I’m starting this post today, because I realized I need someone else to talk to, other then myself. Or the always adorable but not so good conversationalist 2 and 1 year old daughters whom I spend my day with.
This morning started like any other. My husband rolled out of bed at 5 am to head off to work as a pediatric resident. Followed by the pitter patter of little feet into the room at 5:45. By 6:00, it’s just me and both girls lying in bed. At least, I’m lying there wishing for more sleep as they roll all over me asking for breakfast. We all roll out of bed and I herd them out the door toward the kitchen when I realize – I stink. When was the last time I showered. Was it three days ago maybe four? I can’t remember, the days are a blur. They always say the days are long but the years are fast. It is so true for no other reason then I look back at yesterday and struggle to remember what even happened.

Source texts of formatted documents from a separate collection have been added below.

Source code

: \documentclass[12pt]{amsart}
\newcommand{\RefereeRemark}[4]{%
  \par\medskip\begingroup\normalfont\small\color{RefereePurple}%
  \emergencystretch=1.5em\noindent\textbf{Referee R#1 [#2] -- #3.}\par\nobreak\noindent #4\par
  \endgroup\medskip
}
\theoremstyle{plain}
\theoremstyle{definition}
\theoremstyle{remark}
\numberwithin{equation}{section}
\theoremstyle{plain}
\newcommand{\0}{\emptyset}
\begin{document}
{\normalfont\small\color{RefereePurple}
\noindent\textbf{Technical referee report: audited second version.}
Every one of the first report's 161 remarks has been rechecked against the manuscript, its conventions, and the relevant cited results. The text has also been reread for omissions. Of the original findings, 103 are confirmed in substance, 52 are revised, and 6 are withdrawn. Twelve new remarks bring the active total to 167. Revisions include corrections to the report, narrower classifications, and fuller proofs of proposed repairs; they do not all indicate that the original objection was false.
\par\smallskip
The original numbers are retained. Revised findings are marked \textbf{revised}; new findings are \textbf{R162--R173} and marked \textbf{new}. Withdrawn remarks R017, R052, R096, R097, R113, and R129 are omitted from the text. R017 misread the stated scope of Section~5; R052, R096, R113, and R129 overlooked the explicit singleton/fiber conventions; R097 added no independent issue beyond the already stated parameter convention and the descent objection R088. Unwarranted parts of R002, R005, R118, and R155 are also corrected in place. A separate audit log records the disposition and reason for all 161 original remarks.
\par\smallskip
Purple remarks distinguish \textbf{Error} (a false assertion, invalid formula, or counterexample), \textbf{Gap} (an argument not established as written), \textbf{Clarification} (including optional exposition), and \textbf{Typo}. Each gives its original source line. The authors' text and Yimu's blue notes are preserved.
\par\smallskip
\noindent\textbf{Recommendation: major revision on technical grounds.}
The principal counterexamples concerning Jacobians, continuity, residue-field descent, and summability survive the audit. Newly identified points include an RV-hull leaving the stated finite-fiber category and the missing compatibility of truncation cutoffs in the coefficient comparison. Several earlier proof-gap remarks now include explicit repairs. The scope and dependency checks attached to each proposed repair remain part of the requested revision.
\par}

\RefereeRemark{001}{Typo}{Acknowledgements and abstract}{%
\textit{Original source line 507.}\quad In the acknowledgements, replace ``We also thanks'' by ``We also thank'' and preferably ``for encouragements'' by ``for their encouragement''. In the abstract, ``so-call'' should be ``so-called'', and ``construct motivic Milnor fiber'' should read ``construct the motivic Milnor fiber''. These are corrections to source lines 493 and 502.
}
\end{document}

But anyway, the day moved on with breakfast, a walk to the park, playing outside and picking fresh tomatoes from the garden, lunch, more playing outside, dinner, daddy coming home, and kiddos to bed. Followed by the couple hours to spend with my husband and then re-group for tomorrow.
This stay at home mom thing is new to me and I’m still learning how to give the girls a routine and consistency but also provide them with new activities. I’m still learning to keep my patience when my 2 year old is screaming for no reason for the 36th time that day. I’m still learning a balance between making time for myself and time for those sweet kiddos. So this is just about me – learning to be, well, a mom.